He told me that he had picked out a claim for Johnnie, and that he could also locate me on one, if Lyme would come. I said I thought he would. He said he'd build me a cabin, and if he didn't come we could sell it to someone else. He had promised Frank Roberts to locate him on a homestead, but it had been so long and Frank had not come to see about it. So the boys started riving shakes and built me a cabin. Johnnie also made Carl a high-chair out of vine-maple and fastened it by ropes to a vine-maple pole overhead so that when he tried to swing it would teeter up and down.

I had been with George Scruby about two weeks when Frank Roberts came. He looked so surprised to see a baby in a high-chair and a woman in a bachelor's cabin. He had come to get his claim. But when he found out that I was planning on taking it, he went away and left me in possession.

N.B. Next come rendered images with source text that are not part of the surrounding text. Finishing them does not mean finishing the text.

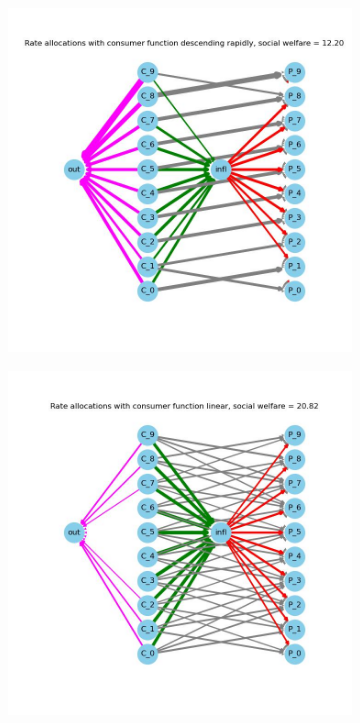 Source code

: \documentclass[11pt, letterpaper]{article}
\begin{document}
\begin{figure}[h]
    \begin{adjustbox}{max width=1.5\textwidth,center}
        \centering
        \begin{subfigure}[b]{0.4\textwidth}
          \includegraphics[width=\linewidth]{"figures/f/descending rapidly_allocs.jpg"}
        \end{subfigure}
        \begin{subfigure}[b]{0.4\textwidth}
          \includegraphics[width=\linewidth]{"figures/f/linear_allocs.jpg"}

\end{subfigure}
\end{adjustbox}
\end{figure}
\end{document}
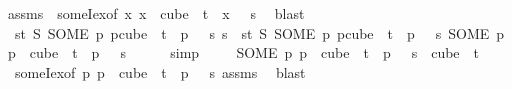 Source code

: \begin{isabellebody}
\ assms\ {}\ someI{\isacharunderscore}{\kern0pt}ex{\isacharbrackleft}{\kern0pt}of\ {\isachardoublequoteopen}{\isasymlambda}x{\isachardot}{\kern0pt}\ x\ {\isasymin}\ cube\ {}\ t\ {\isasymand}\ x\ {}\ {\isacharequal}{\kern0pt}\ s{\isachardoublequoteclose}{\isacharbrackright}{\kern0pt}\ \isamarkupfalse%
\ blast\ \isanewline
\ \ \isamarkupfalse%
\ {}{\isacharcolon}{\kern0pt}\ {\isachardoublequoteopen}{\isacharparenleft}{\kern0pt}{\isasymlambda}s{\isasymin}{\isacharbraceleft}{\kern0pt}{\isachardot}{\kern0pt}{\isachardot}{\kern0pt}{\isacharless}{\kern0pt}t{\isacharbraceright}{\kern0pt}{\isachardot}{\kern0pt}\ S\ {\isacharparenleft}{\kern0pt}SOME\ p{\isachardot}{\kern0pt}\ p{\isasymin}cube\ {}\ t\ {\isasymand}\ p\ {}\ {\isacharequal}{\kern0pt}\ s{\isacharparenright}{\kern0pt}{\isacharparenright}{\kern0pt}\ s\ {\isacharequal}{\kern0pt}\ {\isacharparenleft}{\kern0pt}{\isasymlambda}s{\isasymin}{\isacharbraceleft}{\kern0pt}{\isachardot}{\kern0pt}{\isachardot}{\kern0pt}{\isacharless}{\kern0pt}t{\isacharbraceright}{\kern0pt}{\isachardot}{\kern0pt}\ S\ {\isacharparenleft}{\kern0pt}SOME\ p{\isachardot}{\kern0pt}\ p{\isasymin}cube\ {}\ t\ {\isasymand}\ p\ {}\ {\isacharequal}{\kern0pt}\ s{\isacharparenright}{\kern0pt}{\isacharparenright}{\kern0pt}\ {\isacharparenleft}{\kern0pt}{\isacharparenleft}{\kern0pt}SOME\ p{\isachardot}{\kern0pt}\ p\ {\isasymin}\ cube\ {}\ t\ {\isasymand}\ p\ {}\ {\isacharequal}{\kern0pt}\ s{\isacharparenright}{\kern0pt}\ {}{\isacharparenright}{\kern0pt}{\isachardoublequoteclose}\ \isamarkupfalse%
\ {}\ \isamarkupfalse%
\ simp\isanewline
\ \ \isamarkupfalse%
\ {}{\isacharcolon}{\kern0pt}\ {\isachardoublequoteopen}{\isacharparenleft}{\kern0pt}SOME\ p{\isachardot}{\kern0pt}\ p\ {\isasymin}\ cube\ {}\ t\ {\isasymand}\ p\ {}\ {\isacharequal}{\kern0pt}\ s{\isacharparenright}{\kern0pt}\ {\isasymin}\ cube\ {}\ t{\isachardoublequoteclose}\ \isamarkupfalse%
\ {}\ someI{\isacharunderscore}{\kern0pt}ex{\isacharbrackleft}{\kern0pt}of\ {\isachardoublequoteopen}{\isasymlambda}p{\isachardot}{\kern0pt}\ p\ {\isasymin}\ cube\ {}\ t\ {\isasymand}\ p\ {}\ {\isacharequal}{\kern0pt}\ s{\isachardoublequoteclose}{\isacharbrackright}{\kern0pt}\ assms\ \isamarkupfalse%
\ blast\isanewline
{}\isamarkupfalse%
%
\endisatagproof

\end{isabellebody}
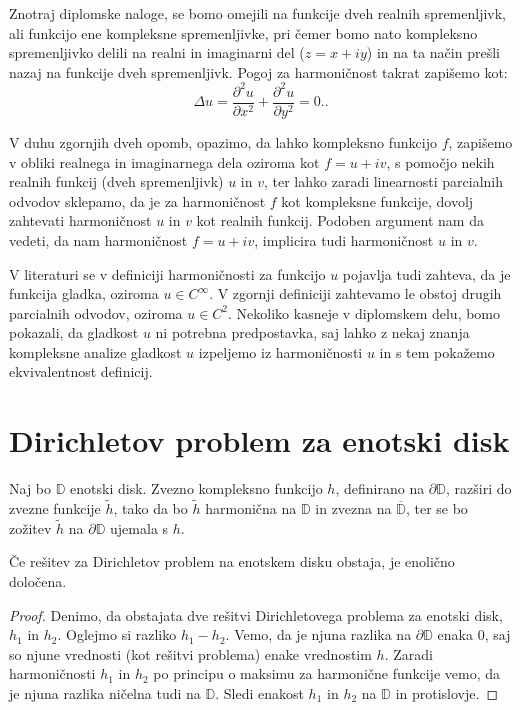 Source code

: \documentclass{article}
\begin{document}
    \begin{op}
        Znotraj diplomske naloge, se bomo omejili na funkcije dveh realnih spremenljivk, ali funkcijo ene kompleksne spremenljivke, pri čemer bomo nato kompleksno spremenljivko delili na realni in imaginarni del ($z = x + iy $) in na ta način prešli nazaj na funkcije dveh spremenljivk.
        \newline
        Pogoj za harmoničnost takrat zapišemo kot: 
            $$
                \Delta u = \frac{\partial^2 u}{\partial x ^ 2} +  \frac{\partial^2 u}{\partial y ^ 2}= 0..
            $$
    \end{op}
    V duhu zgornjih dveh opomb, opazimo, da lahko kompleksno funkcijo $f$, zapišemo v obliki realnega in imaginarnega dela oziroma kot $f = u + i v$, s pomočjo nekih realnih funkcij (dveh spremenljivk) $u$ in $v$, ter lahko zaradi linearnosti parcialnih odvodov sklepamo, da je za harmoničnost $f$ kot kompleksne funkcije, dovolj zahtevati harmoničnost $u$ in $v$ kot realnih funkcij.
    Podoben argument nam da vedeti, da nam harmoničnost $f = u + iv$, implicira tudi harmoničnost $u$ in $v$. 

    \begin{op}
        V literaturi se v definiciji harmoničnosti za funkcijo $u$ pojavlja tudi zahteva, da je funkcija gladka, oziroma $u \in C^{\infty}$. V zgornji definiciji zahtevamo le obstoj drugih parcialnih odvodov, oziroma $u \in C^2$. 
        Nekoliko kasneje v diplomskem delu, bomo pokazali, da gladkost $u$ ni potrebna predpostavka, saj lahko z nekaj znanja kompleksne analize gladkost $u$ izpeljemo iz harmoničnosti $u$ in s tem pokažemo ekvivalentnost definicij. 
    \end{op}


\section{Dirichletov problem za enotski disk}
    \begin{pro}
        Naj bo $\mathbb{D}$ enotski disk. Zvezno kompleksno funkcijo $h$, definirano na $\partial \mathbb{D}$, razširi do zvezne funkcije $\widetilde{h}$, tako da bo $\widetilde{h}$ harmonična na $\mathbb{D}$ in zvezna na $\overline{\mathbb{D}}$, ter se bo zožitev $\widetilde{h}$ na $\partial \mathbb{D}$ ujemala s $h$.
    \end{pro}

    \begin{lema}
        \label{enolicno}
        Če rešitev za Dirichletov problem na enotskem disku obstaja, je enolično določena.
    \end{lema}
    \begin{proof}
        Denimo, da obstajata dve rešitvi Dirichletovega problema za enotski disk, $h_1$ in $h_2$.
        Oglejmo si razliko $h_1 - h_2$. Vemo, da je njuna razlika na $\partial \mathbb{D}$ enaka $0$, saj so njune vrednosti (kot rešitvi problema) enake vrednostim $h$. 
        Zaradi harmoničnosti $h_1$ in $h_2$ po principu o maksimu za harmonične funkcije vemo, da je njuna razlika ničelna tudi na $\mathbb{D}$. Sledi enakost $h_1$ in $h_2$ na $\mathbb{D}$ in protislovje. 
    \end{proof}
\end{document}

As soon as Lyman got money enough for his fare he came to the Promised Land and we started to build. Inside we had all home-made furniture, boxes, etc. He made me a bed. Put springs on a wooden frame and fixed it so it folded up against the wall. We had a little iron cook stove with a shelf on the front, four holes on ten, and an oven underneath. I also had some real sterling silver, but eventually the baby put some of it into the stove. When Lyme had to go out to work, Johnnie would come down and stay with me.

Tom Newnham, Ben's brother, had a place around the neck of a marsh from us. They had to dig ditches to drain it. They ditched under a big log instead of moving it, and it lay across the ditch. Johnnie Scruby and I were sitting at the supper table one evening when I looked out the window and asked, "What man is that out in the marsh?"